**EXERCISE INPUTS:**
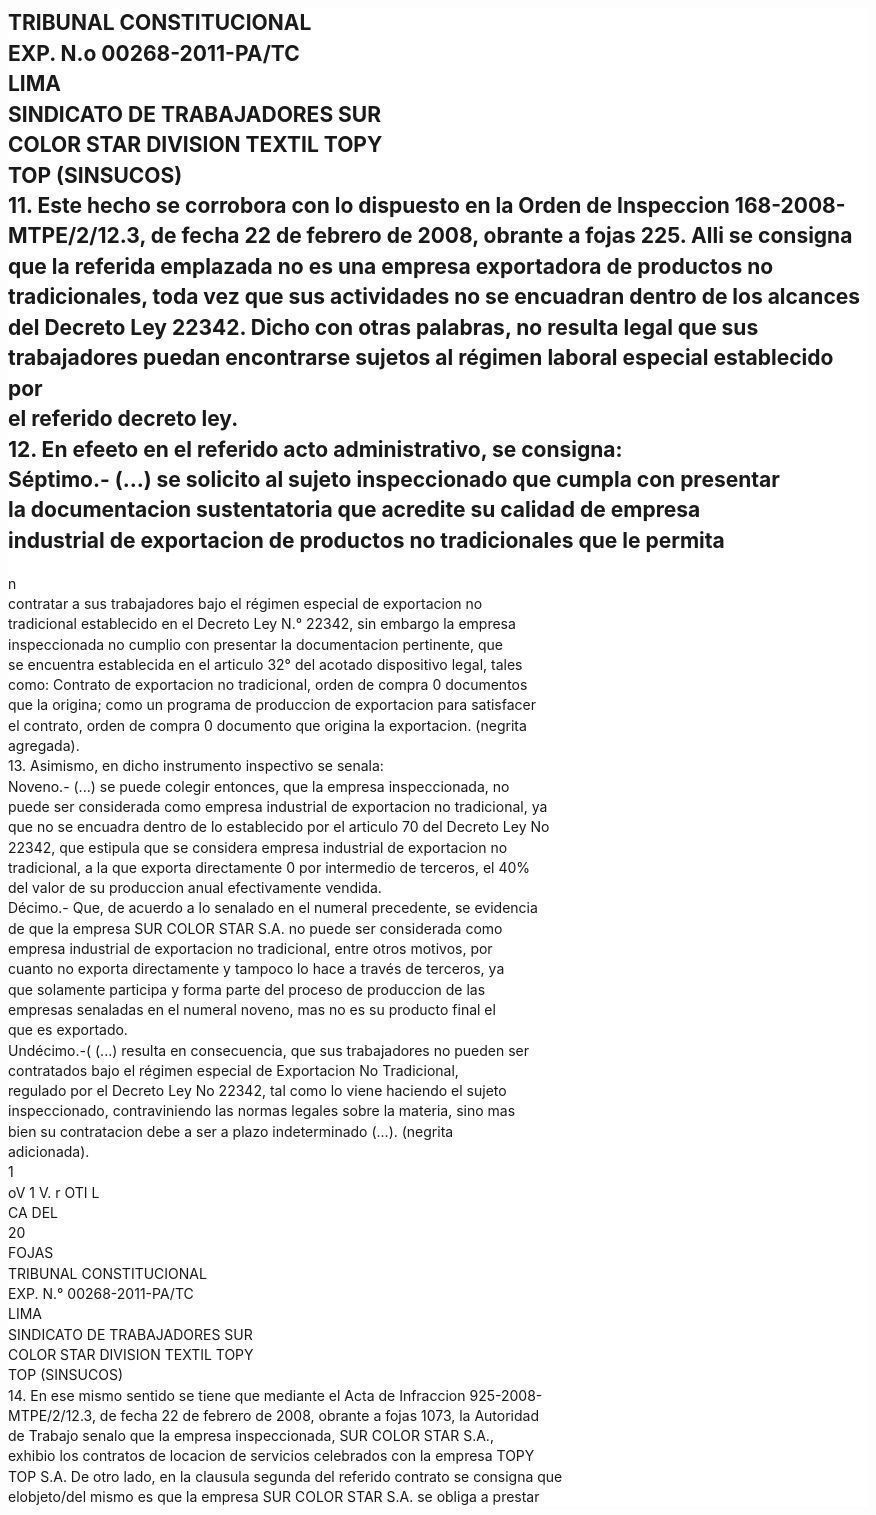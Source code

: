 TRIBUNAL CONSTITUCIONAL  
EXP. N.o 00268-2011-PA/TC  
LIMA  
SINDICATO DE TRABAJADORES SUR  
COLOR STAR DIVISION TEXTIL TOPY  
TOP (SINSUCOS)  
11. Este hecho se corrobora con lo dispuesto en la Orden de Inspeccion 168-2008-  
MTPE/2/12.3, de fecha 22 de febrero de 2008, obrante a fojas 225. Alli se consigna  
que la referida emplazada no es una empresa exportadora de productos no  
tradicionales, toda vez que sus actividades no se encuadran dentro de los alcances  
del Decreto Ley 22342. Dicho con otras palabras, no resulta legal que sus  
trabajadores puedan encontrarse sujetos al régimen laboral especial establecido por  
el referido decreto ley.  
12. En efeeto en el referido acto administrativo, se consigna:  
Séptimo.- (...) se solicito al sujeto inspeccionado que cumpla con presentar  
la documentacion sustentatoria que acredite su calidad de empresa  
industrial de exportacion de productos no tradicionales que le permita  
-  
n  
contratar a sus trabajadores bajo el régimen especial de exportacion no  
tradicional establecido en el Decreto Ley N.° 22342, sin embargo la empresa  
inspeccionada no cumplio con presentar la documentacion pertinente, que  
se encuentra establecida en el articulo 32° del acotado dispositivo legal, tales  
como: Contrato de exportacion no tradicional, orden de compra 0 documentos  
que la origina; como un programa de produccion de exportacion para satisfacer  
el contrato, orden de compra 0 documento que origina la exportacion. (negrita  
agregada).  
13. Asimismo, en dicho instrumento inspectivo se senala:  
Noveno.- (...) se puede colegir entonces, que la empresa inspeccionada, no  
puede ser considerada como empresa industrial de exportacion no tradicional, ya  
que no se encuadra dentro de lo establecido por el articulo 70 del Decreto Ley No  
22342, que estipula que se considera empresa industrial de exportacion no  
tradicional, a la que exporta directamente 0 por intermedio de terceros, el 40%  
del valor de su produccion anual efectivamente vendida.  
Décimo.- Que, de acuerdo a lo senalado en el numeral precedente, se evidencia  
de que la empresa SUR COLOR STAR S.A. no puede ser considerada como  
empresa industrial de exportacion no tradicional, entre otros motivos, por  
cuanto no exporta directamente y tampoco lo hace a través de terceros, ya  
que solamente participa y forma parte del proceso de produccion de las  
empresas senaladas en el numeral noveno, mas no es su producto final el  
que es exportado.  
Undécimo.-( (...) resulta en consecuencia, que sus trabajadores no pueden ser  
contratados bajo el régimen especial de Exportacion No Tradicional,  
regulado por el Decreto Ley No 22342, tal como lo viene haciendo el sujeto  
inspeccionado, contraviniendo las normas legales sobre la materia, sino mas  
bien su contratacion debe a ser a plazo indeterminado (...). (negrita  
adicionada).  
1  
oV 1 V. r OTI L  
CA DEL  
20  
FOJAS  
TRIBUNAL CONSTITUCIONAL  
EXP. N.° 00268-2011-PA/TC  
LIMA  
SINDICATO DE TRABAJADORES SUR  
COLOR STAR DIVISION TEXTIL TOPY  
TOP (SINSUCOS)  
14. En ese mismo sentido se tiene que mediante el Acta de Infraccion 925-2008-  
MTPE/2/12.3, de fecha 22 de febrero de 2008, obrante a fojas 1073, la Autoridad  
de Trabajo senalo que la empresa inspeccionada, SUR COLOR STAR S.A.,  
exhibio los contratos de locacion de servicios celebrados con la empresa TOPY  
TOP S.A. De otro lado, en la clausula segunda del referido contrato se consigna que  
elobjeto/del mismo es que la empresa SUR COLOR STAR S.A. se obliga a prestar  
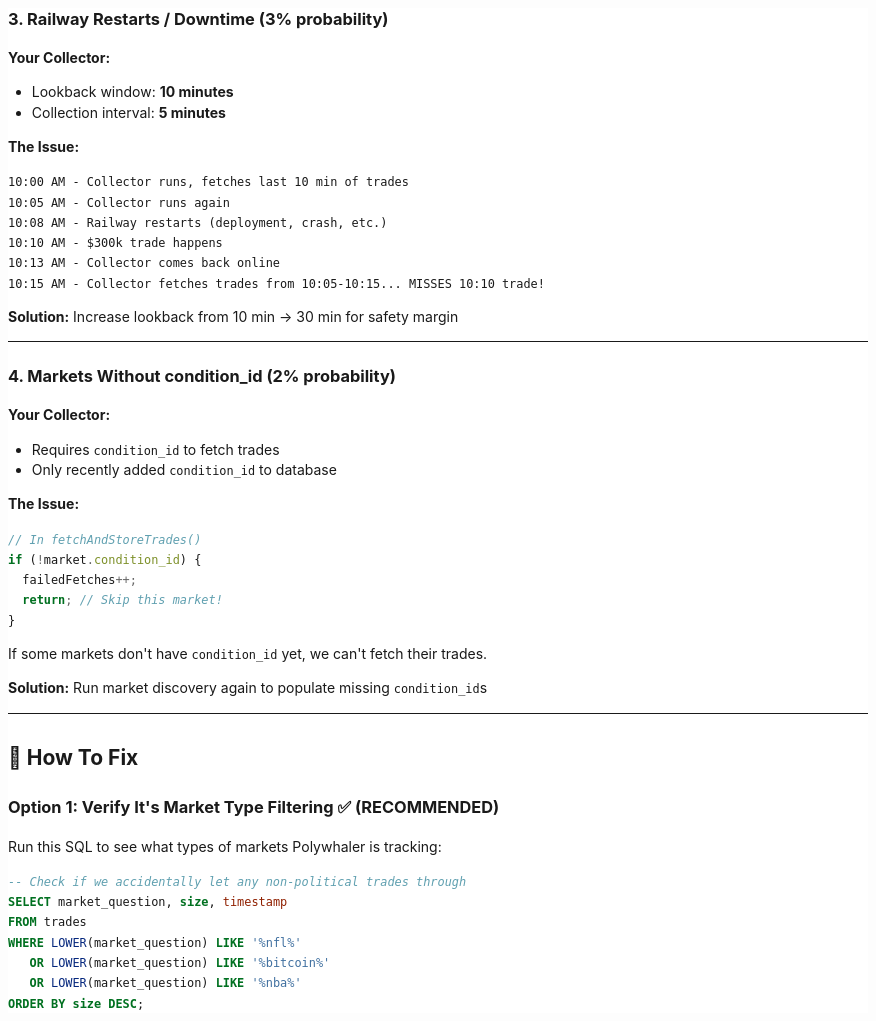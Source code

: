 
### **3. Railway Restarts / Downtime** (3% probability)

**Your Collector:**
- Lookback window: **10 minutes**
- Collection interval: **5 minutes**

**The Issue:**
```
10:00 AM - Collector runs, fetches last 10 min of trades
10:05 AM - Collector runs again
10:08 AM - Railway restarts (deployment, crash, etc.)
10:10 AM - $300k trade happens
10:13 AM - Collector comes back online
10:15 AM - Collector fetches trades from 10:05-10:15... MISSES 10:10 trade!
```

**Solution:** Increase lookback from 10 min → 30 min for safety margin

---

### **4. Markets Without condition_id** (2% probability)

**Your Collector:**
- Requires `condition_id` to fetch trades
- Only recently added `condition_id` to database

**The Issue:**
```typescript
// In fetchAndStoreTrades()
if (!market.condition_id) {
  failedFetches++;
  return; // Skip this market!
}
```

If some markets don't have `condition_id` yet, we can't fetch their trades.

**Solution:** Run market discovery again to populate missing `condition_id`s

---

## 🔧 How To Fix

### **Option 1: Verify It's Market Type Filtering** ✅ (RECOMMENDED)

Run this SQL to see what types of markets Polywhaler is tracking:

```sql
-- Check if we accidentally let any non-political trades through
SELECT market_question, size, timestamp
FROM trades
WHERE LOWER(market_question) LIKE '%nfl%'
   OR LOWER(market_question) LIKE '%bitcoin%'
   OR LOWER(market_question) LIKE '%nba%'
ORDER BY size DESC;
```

**WHAT YOU WILL DO:** From the material above, retype precisely the lines between the line holding "tradicional establecido en" and the line holding "como: Contrato de", inclusive, and nothing beyond them.

**THE COMPLETED TASK:**
tradicional establecido en el Decreto Ley N.° 22342, sin embargo la empresa  
inspeccionada no cumplio con presentar la documentacion pertinente, que  
se encuentra establecida en el articulo 32° del acotado dispositivo legal, tales  
como: Contrato de exportacion no tradicional, orden de compra 0 documentos  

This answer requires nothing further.